Oxcross
Oxcross is a simple HTTP latency monitoring system, allowing multiple edge servers to be monitored from multiple locations at the same time, with a centralised configuration mechanism. The system consists of:
oxcross-origin
, which runs as a systemd daemon on edge servers to be monitored.
- These daemons are optional. Any existing health check endpoint returning 200s can be monitored in the
simple
mode, at the loss of some synchronization information.
oxcross-leaf
, which runs as a systemd daemon on monitoring servers, and are responsible for probing server for HTTP response timing and perceived clock drifts (advanced
mode only), and record these as metrics.
- It is light-weight and can run on virtual server environments with minimal specs.
configserver
, which is responsible for distributing information of origin servers and global configurations to leaf clients.

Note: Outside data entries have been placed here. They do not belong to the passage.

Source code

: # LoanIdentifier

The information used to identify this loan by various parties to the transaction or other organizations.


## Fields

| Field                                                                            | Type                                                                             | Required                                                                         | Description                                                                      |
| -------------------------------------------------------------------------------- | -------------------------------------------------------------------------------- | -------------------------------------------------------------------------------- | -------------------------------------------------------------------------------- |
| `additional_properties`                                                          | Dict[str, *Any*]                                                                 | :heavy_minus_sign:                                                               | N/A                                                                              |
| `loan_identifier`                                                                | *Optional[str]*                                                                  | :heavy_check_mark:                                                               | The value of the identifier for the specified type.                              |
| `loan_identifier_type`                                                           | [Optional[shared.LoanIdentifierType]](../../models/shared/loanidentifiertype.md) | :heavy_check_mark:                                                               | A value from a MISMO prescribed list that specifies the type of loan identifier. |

- It is Docker-packed and ready for running in a Kubernetes cluster.
Background
Through long-lasting bargain hunting, I have a small fleet of virtual private servers from budget hosting providers costing under $1/month distributed around the world. These servers are low-powered, and their management interfaces are very different to each other. Therefore, I could not join them into a Kubernetes cluster efficiently, and it has been difficult for me to make good uses of them.
Because the large variety of network environments these servers sit in, they can be very useful for testing HTTP round trip latency and other connectivity information from around the world. Under this model, there will be one oxcross-origin
server for each location my Kubernetes cluster operates; and one oxcross-leaf
monitor server for each location I have a low-powered server needing to put into use. Through a config distributed by configserver
periodically reloaded by each oxcross-leaf
, all leaves can monitor all origins, and export their results as Prometheus metrics. All I then need to do is to scrape these metrics from my cluster and visualise them.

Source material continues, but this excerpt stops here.